Background: Multiple myeloma (MM) is a clonal disorder of plasma cells, accounting for 10% of hematologic malignancies. Relapsed or refractory MM has a poor prsognosis. Thalidomide has been reported to be effective for these patients; however, high-dose thalidomide has induced many adverse events, including in the nervous, gastrointestinal, and hematopoietic systems in approximately 20%-50% of patients. Recently, low-dose thalidomide therapy has been used in many countries in order to reduce these adverse events. The objective of this study was to determine whether plasma concentration of thalidomide is related to the efficacy and the development of adverse events in patients with refractory MM treated with low-dose thalidomide plus low-dose dexamethasone.

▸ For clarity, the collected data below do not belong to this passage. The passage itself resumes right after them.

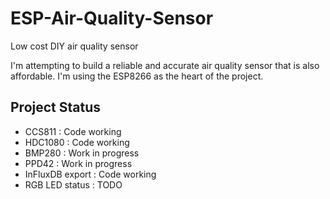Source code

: # ESP-Air-Quality-Sensor
Low cost DIY air quality sensor

I'm attempting to build a reliable and accurate air quality sensor that is also affordable.  I'm using the ESP8266 as the heart of the project.

## Project Status

- CCS811          : Code working
- HDC1080         : Code working
- BMP280          : Work in progress
- PPD42           : Work in progress
- InFluxDB export : Code working
- RGB LED status  : TODO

Patients and methods: A total of 66 patients (age range, 40-74 years) presenting with progressive disease after previous treatments were treated with low-dose thalidomide and low-dose dexamethasone. Thalidomide was administered orally at 100 mg/day for the first week. When severe adverse events did not develop, the dose was increased to 200 mg/day in the second week and was continued until progression. Dexamethasone was administered at a dose of 4 mg/day for the first 4 weeks, then decreased by 1 mg every week, and finally maintained at 1 mg/day. Plasma trough concentration of thalidomide 3 days after thalidomide treatment was analyzed by high-performance liquid chromatography in 45 patients (age range, 42-74 years) who agreed to participate in this study of thalidomide concentration analysis.
Results: The mean concentrations at 100 mg/day and 200 mg/day were 0.343 microg/mL (range, 0.05-1.45 microg/mL) and 0.875 microg/mL (range, 0.19-2.09 microg/mL), respectively. The overall response rate (near-complete response + partial response + minimal response) of this treatment was 73%. Five had stable disease, and 3 patients experienced progressive disease. There was no relationship between the concentration of thalidomide in the plasma and the efficacy (P > .8). Severe adverse events, including grade > 2 nonhematologic and grade > 3 hematologic adverse events, were observed in 21 patients (46.6%). There was no significant difference in the concentration of thalidomide between the patients with and without severe adverse events (P > .843).
Conclusion: The thalidomide concentration in the plasma does not predict treatment efficacy and the development of adverse events.